- [Task objective] Find the string "처리하는" in the data, then copy every line where it is found.

Stored data:
- - - - - - -

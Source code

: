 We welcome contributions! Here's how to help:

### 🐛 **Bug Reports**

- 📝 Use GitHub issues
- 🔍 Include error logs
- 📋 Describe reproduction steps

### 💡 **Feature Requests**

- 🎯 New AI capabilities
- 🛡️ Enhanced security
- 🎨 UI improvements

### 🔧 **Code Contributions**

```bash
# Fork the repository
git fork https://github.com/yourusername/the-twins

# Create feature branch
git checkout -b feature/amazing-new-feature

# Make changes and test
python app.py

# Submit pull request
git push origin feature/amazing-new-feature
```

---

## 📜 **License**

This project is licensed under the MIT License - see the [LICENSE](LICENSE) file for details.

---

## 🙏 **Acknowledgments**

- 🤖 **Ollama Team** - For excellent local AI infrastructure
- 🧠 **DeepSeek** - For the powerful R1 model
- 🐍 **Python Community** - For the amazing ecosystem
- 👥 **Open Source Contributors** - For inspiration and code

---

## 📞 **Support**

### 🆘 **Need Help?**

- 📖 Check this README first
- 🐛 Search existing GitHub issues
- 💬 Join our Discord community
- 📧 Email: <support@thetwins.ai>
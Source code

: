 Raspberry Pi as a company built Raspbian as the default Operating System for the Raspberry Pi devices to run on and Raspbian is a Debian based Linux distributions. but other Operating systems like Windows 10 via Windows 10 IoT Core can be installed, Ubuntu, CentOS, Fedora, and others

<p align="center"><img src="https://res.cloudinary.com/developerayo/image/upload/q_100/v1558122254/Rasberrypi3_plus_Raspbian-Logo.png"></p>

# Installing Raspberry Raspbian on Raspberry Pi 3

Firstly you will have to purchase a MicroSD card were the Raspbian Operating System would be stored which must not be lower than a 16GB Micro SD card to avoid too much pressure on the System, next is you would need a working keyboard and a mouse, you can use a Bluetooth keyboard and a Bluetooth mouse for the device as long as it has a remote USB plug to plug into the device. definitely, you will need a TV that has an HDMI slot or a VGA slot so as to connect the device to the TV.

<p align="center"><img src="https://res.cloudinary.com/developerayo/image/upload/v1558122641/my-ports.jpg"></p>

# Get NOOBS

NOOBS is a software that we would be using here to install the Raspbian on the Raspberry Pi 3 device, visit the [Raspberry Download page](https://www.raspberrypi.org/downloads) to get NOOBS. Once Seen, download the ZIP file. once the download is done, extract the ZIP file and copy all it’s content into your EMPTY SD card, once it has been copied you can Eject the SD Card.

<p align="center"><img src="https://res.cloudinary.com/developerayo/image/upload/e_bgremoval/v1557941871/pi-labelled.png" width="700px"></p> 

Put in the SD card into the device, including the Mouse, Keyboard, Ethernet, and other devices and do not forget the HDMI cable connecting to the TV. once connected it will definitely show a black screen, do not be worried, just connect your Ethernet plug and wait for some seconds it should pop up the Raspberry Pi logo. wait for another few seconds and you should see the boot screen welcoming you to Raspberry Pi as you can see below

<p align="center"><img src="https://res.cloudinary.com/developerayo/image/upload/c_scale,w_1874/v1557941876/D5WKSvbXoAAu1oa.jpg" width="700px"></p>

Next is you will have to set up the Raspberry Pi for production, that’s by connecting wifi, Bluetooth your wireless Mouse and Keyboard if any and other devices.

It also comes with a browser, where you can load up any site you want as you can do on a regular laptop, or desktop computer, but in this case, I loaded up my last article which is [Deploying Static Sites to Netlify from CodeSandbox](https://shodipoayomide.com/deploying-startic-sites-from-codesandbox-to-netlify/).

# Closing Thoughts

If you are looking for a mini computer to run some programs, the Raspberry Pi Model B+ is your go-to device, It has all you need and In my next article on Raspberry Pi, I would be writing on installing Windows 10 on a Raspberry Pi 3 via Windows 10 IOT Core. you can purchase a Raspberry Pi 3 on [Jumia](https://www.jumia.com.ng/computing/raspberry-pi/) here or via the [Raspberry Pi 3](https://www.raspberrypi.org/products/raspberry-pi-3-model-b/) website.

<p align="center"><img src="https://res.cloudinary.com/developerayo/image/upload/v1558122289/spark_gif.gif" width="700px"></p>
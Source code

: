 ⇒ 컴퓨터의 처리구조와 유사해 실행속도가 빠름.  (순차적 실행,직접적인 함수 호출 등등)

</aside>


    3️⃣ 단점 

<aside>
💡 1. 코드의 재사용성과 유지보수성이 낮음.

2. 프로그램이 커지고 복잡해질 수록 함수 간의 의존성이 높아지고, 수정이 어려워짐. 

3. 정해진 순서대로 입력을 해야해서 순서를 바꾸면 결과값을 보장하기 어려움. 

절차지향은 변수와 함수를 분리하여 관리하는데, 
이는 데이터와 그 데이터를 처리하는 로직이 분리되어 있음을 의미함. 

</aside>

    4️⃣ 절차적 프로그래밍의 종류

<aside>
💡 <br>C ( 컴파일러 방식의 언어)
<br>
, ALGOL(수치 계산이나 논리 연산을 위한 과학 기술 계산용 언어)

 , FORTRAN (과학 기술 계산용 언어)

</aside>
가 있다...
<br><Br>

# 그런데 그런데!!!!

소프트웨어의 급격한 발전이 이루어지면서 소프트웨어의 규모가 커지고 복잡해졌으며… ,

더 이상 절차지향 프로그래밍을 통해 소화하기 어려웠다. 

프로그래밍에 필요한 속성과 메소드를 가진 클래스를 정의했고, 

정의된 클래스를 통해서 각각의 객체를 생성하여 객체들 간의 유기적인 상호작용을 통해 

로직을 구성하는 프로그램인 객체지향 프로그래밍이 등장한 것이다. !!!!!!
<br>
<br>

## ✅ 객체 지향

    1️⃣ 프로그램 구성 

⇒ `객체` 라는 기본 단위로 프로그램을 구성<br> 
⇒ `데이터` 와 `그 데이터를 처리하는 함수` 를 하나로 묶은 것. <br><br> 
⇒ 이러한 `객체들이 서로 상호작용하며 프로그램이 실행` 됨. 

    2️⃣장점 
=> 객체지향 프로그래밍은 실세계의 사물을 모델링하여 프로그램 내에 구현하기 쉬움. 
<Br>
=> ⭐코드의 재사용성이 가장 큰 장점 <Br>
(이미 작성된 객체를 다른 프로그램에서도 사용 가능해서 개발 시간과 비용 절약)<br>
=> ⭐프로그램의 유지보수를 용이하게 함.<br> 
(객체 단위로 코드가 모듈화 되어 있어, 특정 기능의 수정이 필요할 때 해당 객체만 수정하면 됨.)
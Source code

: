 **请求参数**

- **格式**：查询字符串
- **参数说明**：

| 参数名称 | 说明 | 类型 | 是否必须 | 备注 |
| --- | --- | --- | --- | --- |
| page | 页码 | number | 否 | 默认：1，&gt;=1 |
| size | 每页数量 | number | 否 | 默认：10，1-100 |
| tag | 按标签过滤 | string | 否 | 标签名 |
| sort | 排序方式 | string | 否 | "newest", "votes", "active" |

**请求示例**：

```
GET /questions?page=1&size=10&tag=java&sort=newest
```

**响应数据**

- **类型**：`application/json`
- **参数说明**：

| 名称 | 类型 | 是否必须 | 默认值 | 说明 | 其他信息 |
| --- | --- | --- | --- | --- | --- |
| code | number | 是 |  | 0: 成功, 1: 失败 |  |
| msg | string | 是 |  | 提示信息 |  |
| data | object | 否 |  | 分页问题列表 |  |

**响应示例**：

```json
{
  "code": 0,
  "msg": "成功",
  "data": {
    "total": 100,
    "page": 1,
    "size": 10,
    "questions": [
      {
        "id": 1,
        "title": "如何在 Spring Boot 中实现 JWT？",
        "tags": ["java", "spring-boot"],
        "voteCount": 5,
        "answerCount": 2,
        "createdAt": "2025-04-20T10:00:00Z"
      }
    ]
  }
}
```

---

- - - - - - -

- [Solution for this problem]
이는 데이터와 그 데이터를 처리하는 로직이 분리되어 있음을 의미함. 
⇒ `데이터` 와 `그 데이터를 처리하는 함수` 를 하나로 묶은 것. <br><br> 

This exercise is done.